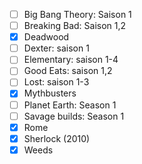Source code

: -   [ ] Big Bang Theory: Saison 1
-   [ ] Breaking Bad: Saison 1,2
-   [x] Deadwood
-   [ ] Dexter: saison 1
-   [ ] Elementary: saison 1-4
-   [ ] Good Eats: saison 1,2
-   [ ] Lost: saison 1-3
-   [x] Mythbusters
-   [ ] Planet Earth: Season 1
-   [ ] Savage builds: Season 1
-   [x] Rome
-   [x] Sherlock (2010)
-   [x] Weeds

§ **What to work on**
Set down, word for word, the line that contains "Elementary: saison 1-4" and all lines after it up to the end of the listing.

§ **Output**
-   [ ] Elementary: saison 1-4
-   [ ] Good Eats: saison 1,2
-   [ ] Lost: saison 1-3
-   [x] Mythbusters
-   [ ] Planet Earth: Season 1
-   [ ] Savage builds: Season 1
-   [x] Rome
-   [x] Sherlock (2010)
-   [x] Weeds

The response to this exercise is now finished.